Appendix A: similarity analysis of moving window

Given the hybrid covariance matrix of two successive moving window monitoring matrixes, i.e., the new window and old window, as \({\mathbf{R}}_{*}\),

$$ {\mathbf{R}}_{*} { = }\left[ \begin{gathered} {\mathbf{R}}_{1} \hfill \\ {\mathbf{R}}_{2} \hfill \\ \end{gathered} \right] $$
(1)

where \({\mathbf{R}}_{1} \in {\mathbb{R}}^{{n_{1} \times m}}\) and \({\mathbf{R}}_{2} \in {\mathbb{R}}^{{n_{2} \times m}}\) are the covariance matrix of two windowed process monitoring data matrix (may have overlapping), by eigenvalue decomposition, the eigenvalue diagonal matrix \({{\varvec{\Lambda}}}_{*}\) and eigenvector matrix \({\mathbf{P}}_{*}\) can be obtained, satisfying the following equation.

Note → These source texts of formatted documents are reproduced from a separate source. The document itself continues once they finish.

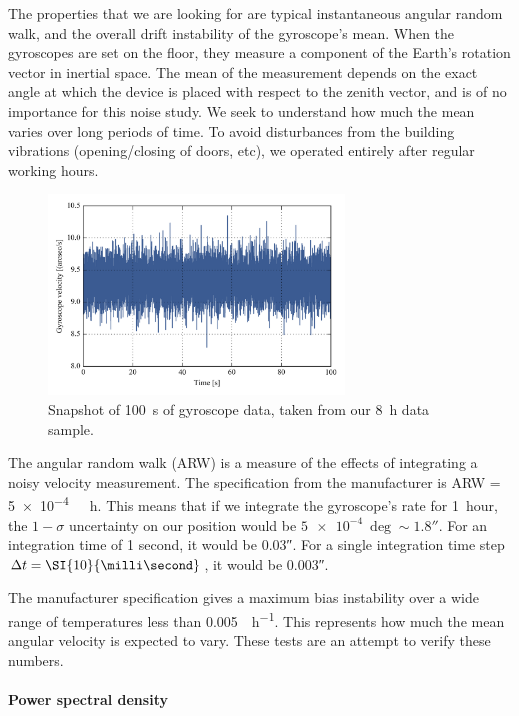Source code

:The properties that we are looking for are typical instantaneous angular random walk, and the overall drift instability of the gyroscope's mean. When the gyroscopes are set on the floor, they measure a component of the Earth's rotation vector in inertial space. The mean of the measurement depends on the exact angle at which the device is placed with respect to the zenith vector, and is of no importance for this noise study. We seek to understand how much the mean varies over long periods of time. To avoid disturbances from the building vibrations (opening/closing of doors, etc), we operated entirely after regular working hours.

\begin{figure}[!ht]
		\centering
		\includegraphics[width=0.7\textwidth]{Figures/snapshot_11005.png} 
		\caption[\SI{100}{\second} of gyroscope data]{Snapshot of \SI{100}{\second} of gyroscope data, taken from our \SI{8}{\hour} data sample.}
		\label{fig:snapshot11005}
\end{figure}


The angular random walk (ARW) is a measure of the effects of integrating a noisy velocity measurement. The specification from the manufacturer is ARW = \SI{5e-4}{\deg{}\hour}. This means that if we integrate the gyroscope's rate for 1~hour, the $1-\sigma$ uncertainty on our position would be 
$\SI{5e-4}{\deg}\sim\ang{;;1.8}$. For an integration time of 1 second, it would be \ang{;;0.03}. For a single integration time step $\Deltat = \SI{10}{\milli\second}$, it would be \ang{;;0.003}. 

The manufacturer specification gives a maximum bias instability over a wide range of temperatures less than \SI{0.005}{\deg\per\hour}. This represents how much the mean angular velocity is expected to vary. These tests are an attempt to verify these numbers.


\paragraph{Power spectral density}

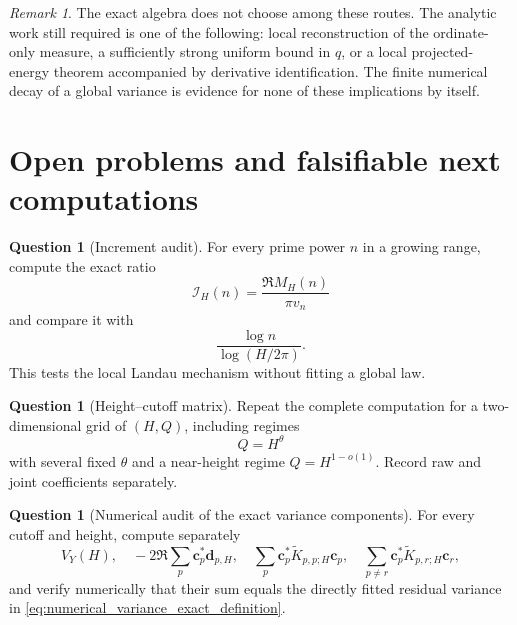 \documentclass[11pt]{amsart}
\numberwithin{equation}{section}
\theoremstyle{plain}
\theoremstyle{definition}
\newtheorem{question}[theorem]{Question}
\theoremstyle{remark}
\newtheorem{remark}[theorem]{Remark}
\newcommand{\1}{\mathbf{1}}
\begin{document}
\begin{remark}
\label{rem:routes_summary_missing_estimates}
The exact algebra does not choose among these routes.  The analytic work
still required is one of the following: local reconstruction of the
ordinate-only measure, a sufficiently strong uniform bound in \(q\), or a
local projected-energy theorem accompanied by derivative identification.
The finite numerical decay of a global variance is evidence for none of
these implications by itself.
\end{remark}


\section{Open problems and falsifiable next computations}
\label{sec:open_problems}

\begin{question}[Increment audit]
\label{question:increment_audit}
For every prime power \(n\) in a growing range, compute the exact ratio
\begin{equation}
\mathcal I_H(n)
=
\frac{\Re M_H(n)}{\pi v_n}
\label{eq:increment_audit_ratio}
\end{equation}
and compare it with
\begin{equation}
\frac{\log n}{\log(H/2\pi)}.
\label{eq:increment_audit_prediction}
\end{equation}
This tests the local Landau mechanism without fitting a global law.
\end{question}

\begin{question}[Height--cutoff matrix]
\label{question:height_cutoff_matrix}
Repeat the complete computation for a two-dimensional grid of
\((H,Q)\), including regimes
\begin{equation}
Q=H^\theta
\label{eq:height_cutoff_regime}
\end{equation}
with several fixed \(\theta\) and a near-height regime
\(Q=H^{1-o(1)}\).  Record raw and joint coefficients separately.
\end{question}

\begin{question}[Numerical audit of the exact variance components]
\label{question:projected_tower_blocks}
For every cutoff and height, compute separately
\begin{equation}
V_Y(H),
\quad
-2\Re\sum_p\mathbf c_p^\ast\mathbf d_{p,H},
\quad
\sum_p\mathbf c_p^\ast\widetilde K_{p,p;H}\mathbf c_p,
\quad
\sum_{p\neq r}\mathbf c_p^\ast\widetilde K_{p,r;H}\mathbf c_r,
\label{eq:numerical_variance_components}
\end{equation}
and verify numerically that their sum equals the directly fitted residual
variance in \eqref{eq:numerical_variance_exact_definition}.
\end{question}
\end{document}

$$ {\mathbf{R}}_{*} {\mathbf{P}}_{*} = {\mathbf{P}}_{*} {{\varvec{\Lambda}}}_{*} . $$
(2)

By using the transformation matrix \({\mathbf{P}}_{0}\), defined as,

$$ {\mathbf{P}}_{0} = {\mathbf{P}}_{*} {{\varvec{\Lambda}}}_{*}^{{{ - }\frac{{1}}{{2}}}} $$
(3)

We can make a transform of the covariance matrix \({\mathbf{R}}_{1}\) and \({\mathbf{R}}_{2}\), respectively

$$ \left\{ \begin{gathered} {\mathbf{R}}^{\prime}_{1} = {\mathbf{P}}_{0}^{T} {\mathbf{R}}_{1} {\mathbf{P}}_{0} \hfill \\ {\mathbf{R}}^{\prime}_{{\mathbf{2}}} = {\mathbf{P}}_{0}^{T} {\mathbf{R}}_{2} {\mathbf{P}}_{0} \hfill \\ \end{gathered} \right. $$
(4)

Then, the following equation can be derived,

$$ {\mathbf{P}}_{0}^{T} {\mathbf{R}}_{*} {\mathbf{P}}_{0} = {\mathbf{R}}^{\prime}_{1} + {\mathbf{R}}^{\prime}_{2} = {\mathbf{I}}. $$
(5)

By the application of eigenvalue decomposition to \({\mathbf{R}}^{\prime}_{1}\) and \({\mathbf{R}}^{\prime}_{2}\), we can achieve the eigenvalue of \({\mathbf{R}}^{\prime}_{1}\) and \({\mathbf{R}}^{\prime}_{2}\), which have the following relationship based on the Eq. (5),

$$ \gamma_{i}^{1} + \gamma_{i}^{2} = 1 $$
(6)

where \(\gamma_{i}^{1}\) and \(\gamma_{i}^{2}\) are the eigenvalues of \({\mathbf{R^{\prime}}}_{1}\) and \({\mathbf{R^{\prime}}}_{{\mathbf{2}}}\) respectively.

It can be seen that \(\gamma_{i}^{1}\) and \(\gamma_{i}^{2}\) are symmetric with respect to 0.5 and hence when the two successive windowed process monitoring data matrix are quite similar to each other, the eigenvalues \(\gamma_{i}^{1}\) or \(\gamma_{i}^{2}\) should be near 0.5. As pointed in (KANO et al. 2002), the following index \(\mu\) can be defined to evaluate the similarity of two data sets,

$$ \mu = 1 - \frac{{4\sum\limits_{i = 1}^{m} {\left( {\gamma_{i}^{1} - 0.5} \right)} }}{m}. $$
(7)

Here the similar index \(\mu\) changes between 0 and 1.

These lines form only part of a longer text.